Fall Quarter '08: Nostalgia

⊆ 6:35 PM by A. Liebendorfer | , , , , . | ˜ 0 comments »

"I know what you're thinking ... a twelve-by-twelve area isn't that much to work with, but what a lot of students do something called 'lofting;' that's where they make their bed a bunk-bed and put stuff under it.  It's like putting your bed on stilts..."


"And now we're coming into East Green."
"I'm sorry, which one?"
"East."
___________________________________________________

These are two of the several lines I've heard lately spewing from the mouths of tour guides as they take their groups through the safari of college life.

High schoolers shuffle around behind their guide with their parents; their eyes strafe the faces they pass.  Few of them have anything to say.  Every once in a while I'll spot one like me, with his or her college-app-filling, greedy little high school eyes daydreaming how they're going to conquer OU.  I guess you could say it's a change of times, but I don't see many like those.

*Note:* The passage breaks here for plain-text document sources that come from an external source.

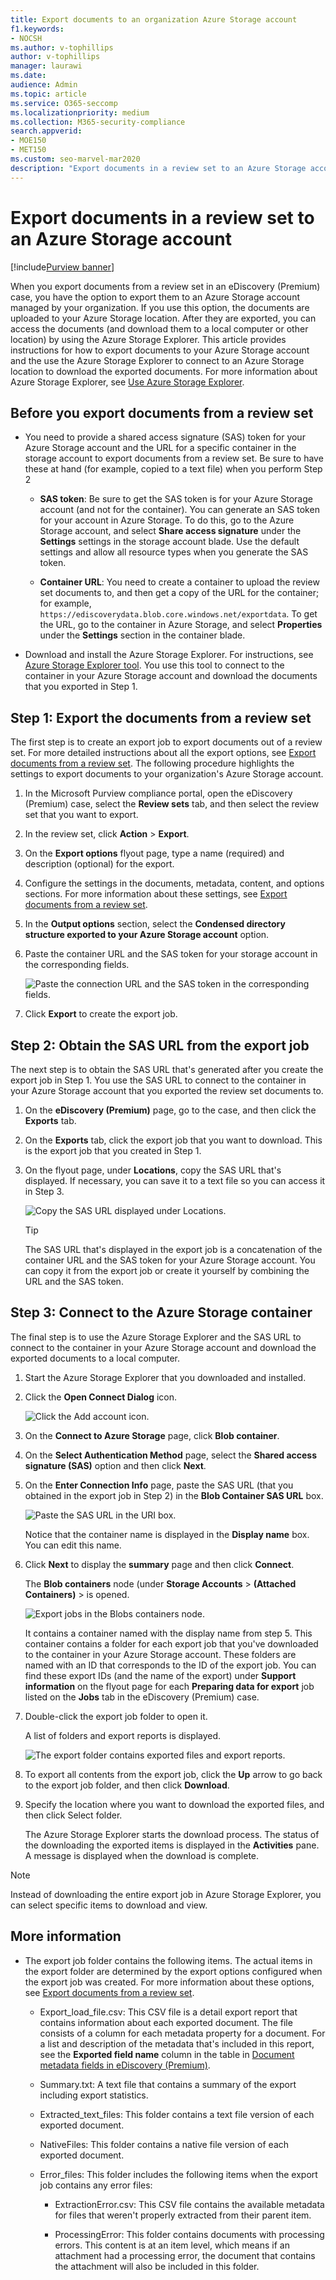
 ```yaml
---
title: Export documents to an organization Azure Storage account
f1.keywords:
- NOCSH
ms.author: v-tophillips
author: v-tophillips
manager: laurawi
ms.date: 
audience: Admin
ms.topic: article
ms.service: O365-seccomp
ms.localizationpriority: medium
ms.collection: M365-security-compliance 
search.appverid: 
- MOE150
- MET150
ms.custom: seo-marvel-mar2020
description: "Export documents in a review set to an Azure Storage account and then use Azure Storage Explorer to download them to a local computer."
---
```


# Export documents in a review set to an Azure Storage account

[!include[Purview banner](../includes/purview-rebrand-banner.md)]

When you export documents from a review set in an eDiscovery (Premium) case, you have the option to export them to an Azure Storage account managed by your organization. If you use this option, the documents are uploaded to your Azure Storage location. After they are exported, you can access the documents (and download them to a local computer or other location) by using the Azure Storage Explorer. This article provides instructions for how to export documents to your Azure Storage account and the use the Azure Storage Explorer to connect to an Azure Storage location to download the exported documents. For more information about Azure Storage Explorer, see [Use Azure Storage Explorer](/azure/storage/blobs/storage-quickstart-blobs-storage-explorer).

## Before you export documents from a review set

- You need to provide a shared access signature (SAS) token for your Azure Storage account and the URL for a specific container in the storage account to export documents from a review set. Be sure to have these at hand (for example, copied to a text file) when you perform Step 2

  - **SAS token**: Be sure to get the SAS token is for your Azure Storage account (and not for the container). You can generate an SAS token for your account in Azure Storage. To do this, go to the Azure Storage account, and select **Share access signature** under the **Settings** settings in the storage account blade. Use the default settings and allow all resource types when you generate the SAS token.

  - **Container URL**: You need to create a container to upload the review set documents to, and then get a copy of the URL for the container; for example, `https://ediscoverydata.blob.core.windows.net/exportdata`. To get the URL, go to the container in Azure Storage, and select **Properties** under the **Settings** section in the container blade.

- Download and install the Azure Storage Explorer. For instructions, see [Azure Storage Explorer tool](https://go.microsoft.com/fwlink/p/?LinkId=544842). You use this tool to connect to the container in your Azure Storage account and download the documents that you exported in Step 1.

## Step 1: Export the documents from a review set

The first step is to create an export job to export documents out of a review set. For more detailed instructions about all the export options, see [Export documents from a review set](export-documents-from-review-set.md). The following procedure highlights the settings to export documents to your organization's Azure Storage account.

1. In the Microsoft Purview compliance portal, open the eDiscovery (Premium) case, select the **Review sets** tab, and then select the review set that you want to export.

2. In the review set, click **Action** > **Export**.

3. On the **Export options** flyout page, type a name (required) and description (optional) for the export.

4. Configure the settings in the documents, metadata, content, and options sections. For more information about these settings, see [Export documents from a review set](export-documents-from-review-set.md).

5. In the **Output options** section, select the **Condensed directory structure exported to your Azure Storage account** option.

6. Paste the container URL and the SAS token for your storage account in the corresponding fields.

   ![Paste the connection URL and the SAS token in the corresponding fields.](../media/AzureStorageOutputOptions.png)

7. Click **Export** to create the export job.

## Step 2: Obtain the SAS URL from the export job

The next step is to obtain the SAS URL that's generated after you create the export job in Step 1. You use the SAS URL to connect to the container in your Azure Storage account that you exported the review set documents to.

1. On the **eDiscovery (Premium)** page, go to the case, and then click the **Exports** tab.

2. On the **Exports** tab, click the export job that you want to download. This is the export job that you created in Step 1.

3. On the flyout page, under **Locations**, copy the SAS URL that's displayed. If necessary, you can save it to a text file so you can access it in Step 3.

   ![Copy the SAS URL displayed under Locations.](../media/eDiscoExportJob.png)

   > [!TIP]
   > The SAS URL that's displayed in the export job is a concatenation of the container URL and the SAS token for your Azure Storage account. You can copy it from the export job or create it yourself by combining the URL and the SAS token.

## Step 3: Connect to the Azure Storage container

The final step is to use the Azure Storage Explorer and the SAS URL to connect to the container in your Azure Storage account and download the exported documents to a local computer.

1. Start the Azure Storage Explorer that you downloaded and installed.

2. Click the **Open Connect Dialog** icon.

   ![Click the Add account icon.](../media/AzureStorageConnect.png)

3. On the **Connect to Azure Storage** page, click **Blob container**.

4. On the **Select Authentication Method** page, select the **Shared access signature (SAS)** option and then click **Next**.

5. On the **Enter Connection Info** page, paste the SAS URL (that you obtained in the export job in Step 2) in the **Blob Container SAS URL** box.

    ![Paste the SAS URL in the URI box.](../media/AzureStorageConnect3.png)

    Notice that the container name is displayed in the **Display name** box. You can edit this name.

6. Click **Next** to display the **summary** page and then click **Connect**.

    The **Blob containers** node (under **Storage Accounts** > **(Attached Containers)** \> is opened.

    ![Export jobs in the Blobs containers node.](../media/AzureStorageConnect5.png)

    It contains a container named with the display name from step 5. This container contains a folder for each export job that you've downloaded to the container in your Azure Storage account. These folders are named with an ID that corresponds to the ID of the export job. You can find these export IDs (and the name of the export) under **Support information** on the flyout page for each **Preparing data for export** job listed on the **Jobs** tab in the eDiscovery (Premium) case.

7. Double-click the export job folder to open it.

   A list of folders and export reports is displayed.

    ![The export folder contains exported files and export reports.](../media/AzureStorageConnect6.png)

8. To export all contents from the export job, click the **Up** arrow to go back to the export job folder, and then click **Download**.

9. Specify the location where you want to download the exported files, and then click Select folder.

    The Azure Storage Explorer starts the download process. The status of the downloading the exported items is displayed in the **Activities** pane. A message is displayed when the download is complete.

> [!NOTE]
> Instead of downloading the entire export job in Azure Storage Explorer, you can select specific items to download and view.

## More information

- The export job folder contains the following items. The actual items in the export folder are determined by the export options configured when the export job was created. For more information about these options, see [Export documents from a review set](export-documents-from-review-set.md).

  - Export_load_file.csv: This CSV file is a detail export report that contains information about each exported document. The file consists of a column for each metadata property for a document. For a list and description of the metadata that's included in this report, see the **Exported field name** column in the table in [Document metadata fields in eDiscovery (Premium)](document-metadata-fields-in-advanced-ediscovery.md).

  - Summary.txt: A text file that contains a summary of the export including export statistics.

  - Extracted_text_files: This folder contains a text file version of each exported document.

  - NativeFiles: This folder contains a native file version of each exported document.

  - Error_files: This folder includes the following items when the export job contains any error files:

    - ExtractionError.csv: This CSV file contains the available metadata for files that weren't properly extracted from their parent item.

    - ProcessingError: This folder contains documents with processing errors. This content is at an item level, which means if an attachment had a processing error, the document that contains the attachment will also be included in this folder.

A close friend of mine and I were reminiscing about junior year.  That was my favorite in high school and hers too.  As ages go though, I've heard a line about growing up that says "17 is a test."  This underrates 18 by far, I think.  Senior year, prom, graduation, being a "leader," responsibility.  That was all before the summer; then came work, college planning, shopping.  Then comes "Kristallnacht," that night every soon-t0-be Bobcat has when they good-bye to their best friends as they wait another two weeks for school to start.

Do we need to get into adjusting to the college?

Wait --change of times?

It was a year ago that I was learning about lofting.  A year ago I never thought I'd have my greens down, much less know what a green actually was.

I feel like polling visiting students to see if they're in the same kind of awe that I was in just a year ago.  (Just a year?  Did I really look that lost a year ago?)  What did they want out of college?  Where else are they looking?  How the hell is high school?

Having gotten this off my chest has put me in that same feeling that I get when I linger around to watch the tour groups leave.  I sigh, shrug my shoulders, think about my truncated high school years, and write it off as just feeling old.